Une école avec des classes à effectifs réduits dans chaque niveau, une école avec des Rased largement renforcés pour pouvoir s’occuper sur le temps de travail des élèves en difficulté, et ce, dès les 1ères années de maternelle. Une école avec des enseignantes et des enseignants formé-es tout au long de leur carrière, participant à de véritables stages de formation continue de plusieurs semaines, dont les contenus ambitieux les confrontent aux travaux de la recherche. Une école dans laquelle les enseignant-es soient eux-mêmes les experts professionnels de leur pratique, rémunéré-es dignement et travaillant dans des conditions sereines, avec du temps pour réfléchir et travailler en équipe.

On ne cesse d’entendre que le monde après Covid 19 ne sera pas le même. Mais si l’on regarde les réponses apportées par certains, on peut s’inquiéter.
L’école ne résoudra pas les inégalités scolaires à coup de stages de remise à niveau, tout comme l’hôpital public ne pourra pas être redressé par un appel aux dons !

Un changement profond de système doit permettre de redistribuer les richesses là où il y en a besoin : les services publics qui servent l’intérêt général de toutes et tous et non les intérêts de certains particuliers.

Cette crise fait apparaître les missions essentielles et les métiers, tant dévalorisés en temps ordinaires (au passage, métiers essentiellement féminins) que sont les métiers du soin, du social, de l’entretien, de l’enseignement...

Mais tout cela vous le savez, alors pourquoi une telle annonce ?

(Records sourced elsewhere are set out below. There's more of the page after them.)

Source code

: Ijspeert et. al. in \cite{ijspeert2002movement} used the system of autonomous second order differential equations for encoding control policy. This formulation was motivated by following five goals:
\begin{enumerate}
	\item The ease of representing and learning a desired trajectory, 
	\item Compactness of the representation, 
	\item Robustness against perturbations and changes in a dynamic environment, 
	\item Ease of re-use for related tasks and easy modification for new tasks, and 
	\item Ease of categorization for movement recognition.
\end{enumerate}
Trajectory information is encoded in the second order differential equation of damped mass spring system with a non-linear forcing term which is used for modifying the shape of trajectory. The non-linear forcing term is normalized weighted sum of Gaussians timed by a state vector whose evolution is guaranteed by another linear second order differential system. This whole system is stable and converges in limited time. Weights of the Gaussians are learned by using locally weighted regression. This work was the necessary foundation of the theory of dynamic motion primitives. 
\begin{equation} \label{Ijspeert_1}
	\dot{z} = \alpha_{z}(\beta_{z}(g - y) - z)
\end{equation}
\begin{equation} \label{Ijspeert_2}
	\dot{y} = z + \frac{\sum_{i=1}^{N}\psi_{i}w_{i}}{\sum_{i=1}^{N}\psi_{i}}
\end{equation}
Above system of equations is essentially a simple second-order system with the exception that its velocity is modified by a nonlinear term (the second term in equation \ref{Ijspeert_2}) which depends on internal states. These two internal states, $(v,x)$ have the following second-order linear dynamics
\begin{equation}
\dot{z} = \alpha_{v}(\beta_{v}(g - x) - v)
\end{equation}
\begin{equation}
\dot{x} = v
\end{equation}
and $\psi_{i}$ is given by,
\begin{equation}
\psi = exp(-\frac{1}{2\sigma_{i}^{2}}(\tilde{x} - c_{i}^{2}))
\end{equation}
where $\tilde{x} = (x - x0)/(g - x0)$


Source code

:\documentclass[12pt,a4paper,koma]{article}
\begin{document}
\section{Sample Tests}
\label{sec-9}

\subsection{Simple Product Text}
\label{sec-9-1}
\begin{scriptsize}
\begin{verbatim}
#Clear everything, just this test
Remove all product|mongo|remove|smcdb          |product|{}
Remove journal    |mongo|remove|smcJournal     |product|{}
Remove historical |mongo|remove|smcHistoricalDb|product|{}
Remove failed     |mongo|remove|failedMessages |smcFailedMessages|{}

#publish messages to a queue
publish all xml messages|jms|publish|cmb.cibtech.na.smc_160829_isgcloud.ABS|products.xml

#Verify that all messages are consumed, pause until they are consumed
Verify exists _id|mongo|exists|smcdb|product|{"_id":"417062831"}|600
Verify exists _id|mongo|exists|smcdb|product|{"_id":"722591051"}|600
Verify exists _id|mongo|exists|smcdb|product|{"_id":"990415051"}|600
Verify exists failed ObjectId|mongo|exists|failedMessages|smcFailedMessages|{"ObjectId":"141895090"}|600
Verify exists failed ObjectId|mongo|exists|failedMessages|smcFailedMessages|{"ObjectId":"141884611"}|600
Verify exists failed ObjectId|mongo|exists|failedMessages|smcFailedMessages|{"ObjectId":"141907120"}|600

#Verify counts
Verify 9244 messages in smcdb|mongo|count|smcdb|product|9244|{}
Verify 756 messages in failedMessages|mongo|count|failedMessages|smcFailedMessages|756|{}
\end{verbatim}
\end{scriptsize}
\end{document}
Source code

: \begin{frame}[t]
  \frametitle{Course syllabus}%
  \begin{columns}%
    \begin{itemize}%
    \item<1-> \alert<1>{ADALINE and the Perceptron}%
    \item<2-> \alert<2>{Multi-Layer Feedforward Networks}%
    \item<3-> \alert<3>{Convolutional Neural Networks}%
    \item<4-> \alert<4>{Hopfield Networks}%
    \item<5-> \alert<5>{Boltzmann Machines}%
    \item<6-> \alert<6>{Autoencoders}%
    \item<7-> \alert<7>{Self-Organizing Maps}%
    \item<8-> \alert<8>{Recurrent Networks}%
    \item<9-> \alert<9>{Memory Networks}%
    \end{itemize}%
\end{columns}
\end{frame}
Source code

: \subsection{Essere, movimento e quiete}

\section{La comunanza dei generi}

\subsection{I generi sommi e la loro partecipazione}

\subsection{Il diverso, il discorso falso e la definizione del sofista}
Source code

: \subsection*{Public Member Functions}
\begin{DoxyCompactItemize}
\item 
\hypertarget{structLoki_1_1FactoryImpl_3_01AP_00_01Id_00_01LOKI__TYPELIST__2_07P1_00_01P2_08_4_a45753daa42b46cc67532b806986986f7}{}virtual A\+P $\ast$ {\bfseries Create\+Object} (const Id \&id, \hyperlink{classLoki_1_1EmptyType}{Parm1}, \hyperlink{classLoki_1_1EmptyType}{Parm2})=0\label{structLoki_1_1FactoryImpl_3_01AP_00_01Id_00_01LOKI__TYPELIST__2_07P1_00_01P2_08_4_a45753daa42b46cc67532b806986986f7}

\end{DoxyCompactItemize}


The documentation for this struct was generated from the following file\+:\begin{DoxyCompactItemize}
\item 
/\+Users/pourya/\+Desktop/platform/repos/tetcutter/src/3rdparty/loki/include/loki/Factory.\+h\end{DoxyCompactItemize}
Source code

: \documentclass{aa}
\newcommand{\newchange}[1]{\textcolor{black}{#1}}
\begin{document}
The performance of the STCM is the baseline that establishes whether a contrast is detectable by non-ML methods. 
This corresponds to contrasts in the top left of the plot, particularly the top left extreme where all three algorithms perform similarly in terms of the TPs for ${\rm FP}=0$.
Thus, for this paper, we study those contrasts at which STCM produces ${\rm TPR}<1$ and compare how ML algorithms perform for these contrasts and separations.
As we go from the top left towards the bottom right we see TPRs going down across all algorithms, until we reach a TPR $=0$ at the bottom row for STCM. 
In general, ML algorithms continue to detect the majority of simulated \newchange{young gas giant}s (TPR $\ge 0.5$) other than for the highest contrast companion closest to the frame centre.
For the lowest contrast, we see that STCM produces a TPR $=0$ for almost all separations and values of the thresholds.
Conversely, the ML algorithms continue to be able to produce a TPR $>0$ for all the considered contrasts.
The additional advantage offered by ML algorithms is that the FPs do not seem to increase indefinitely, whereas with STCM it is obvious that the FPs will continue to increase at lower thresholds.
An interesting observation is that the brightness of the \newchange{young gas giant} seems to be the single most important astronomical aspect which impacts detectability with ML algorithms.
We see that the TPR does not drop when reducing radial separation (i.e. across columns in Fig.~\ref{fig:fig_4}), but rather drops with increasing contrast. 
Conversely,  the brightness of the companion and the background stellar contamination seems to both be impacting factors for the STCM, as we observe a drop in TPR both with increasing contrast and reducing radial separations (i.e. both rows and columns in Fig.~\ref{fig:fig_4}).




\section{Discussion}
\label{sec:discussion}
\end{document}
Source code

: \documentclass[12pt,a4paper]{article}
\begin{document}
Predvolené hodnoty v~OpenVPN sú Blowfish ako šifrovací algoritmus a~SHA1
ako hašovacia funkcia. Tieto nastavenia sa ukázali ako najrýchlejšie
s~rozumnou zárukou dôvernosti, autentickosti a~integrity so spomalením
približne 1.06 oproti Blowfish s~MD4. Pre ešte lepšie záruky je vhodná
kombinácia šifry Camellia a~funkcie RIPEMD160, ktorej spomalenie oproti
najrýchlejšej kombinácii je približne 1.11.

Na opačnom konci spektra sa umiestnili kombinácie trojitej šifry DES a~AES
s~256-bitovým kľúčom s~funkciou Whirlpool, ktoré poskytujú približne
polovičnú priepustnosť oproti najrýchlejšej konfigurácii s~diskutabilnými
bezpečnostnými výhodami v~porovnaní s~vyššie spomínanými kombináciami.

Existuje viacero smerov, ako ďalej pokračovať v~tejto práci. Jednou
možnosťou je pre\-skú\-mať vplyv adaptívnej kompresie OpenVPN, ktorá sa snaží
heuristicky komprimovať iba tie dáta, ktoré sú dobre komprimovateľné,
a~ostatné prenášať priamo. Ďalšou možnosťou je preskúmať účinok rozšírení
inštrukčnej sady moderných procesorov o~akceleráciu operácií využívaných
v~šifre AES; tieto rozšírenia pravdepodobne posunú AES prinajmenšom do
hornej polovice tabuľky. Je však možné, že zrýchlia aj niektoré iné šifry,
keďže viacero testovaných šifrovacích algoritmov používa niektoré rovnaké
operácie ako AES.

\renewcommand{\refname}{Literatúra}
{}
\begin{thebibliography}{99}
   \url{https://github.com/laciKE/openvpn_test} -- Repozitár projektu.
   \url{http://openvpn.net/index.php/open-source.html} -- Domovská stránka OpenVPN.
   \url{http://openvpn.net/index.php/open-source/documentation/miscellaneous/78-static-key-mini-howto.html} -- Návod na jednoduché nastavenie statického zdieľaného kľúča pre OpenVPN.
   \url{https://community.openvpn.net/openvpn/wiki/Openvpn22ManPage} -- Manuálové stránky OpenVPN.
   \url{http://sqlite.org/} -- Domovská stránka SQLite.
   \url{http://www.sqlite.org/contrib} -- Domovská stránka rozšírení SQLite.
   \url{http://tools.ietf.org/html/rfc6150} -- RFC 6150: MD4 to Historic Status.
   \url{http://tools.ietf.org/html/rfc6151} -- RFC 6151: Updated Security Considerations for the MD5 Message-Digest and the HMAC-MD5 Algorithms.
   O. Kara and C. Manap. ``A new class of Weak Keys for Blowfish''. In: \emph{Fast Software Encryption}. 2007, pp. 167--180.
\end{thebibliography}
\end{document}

D’abord parce qu’il s’agit là d’une annonce-vitrine pour plaire à l’opinion publique, aux parents, y compris aux parents non concernés, qui pourront être leurrés en croyant que ce soutien constituera une mesure sociale forte, capable de réduire les inégalités scolaires. Autrement dit, une annonce qui peut sembler au premier abord séduisante pour qui ne prend pas le temps de s’y arrêter et d’entendre une autre réalité.
Il s’agit donc d’un dispositif paillettes.

Mais derrière cette esbroufe pour les familles, que disent ces dispositifs pour le monde enseignant ?
Le message qui passe en filigrane c’est que certes vous avez bien travaillé, les profs, mais quand même, il ne paraît pas aberrant que vous continuiez à travailler pendant vos vacances…
On connaît suffisamment le couplet sur les enseignants qui auraient de nombreuses (trop) vacances…
Bien sûr, les enseignant-es français-es, parmi les moins bien payé-es de l’OCDE, ont besoin d’argent. Ce n’est pas sur celles et ceux qui accepteront ce dispositif que nous jetons la pierre. Mais bien sur ce Ministre qui au mieux méconnaît la réalité et au pire méprise son personnel.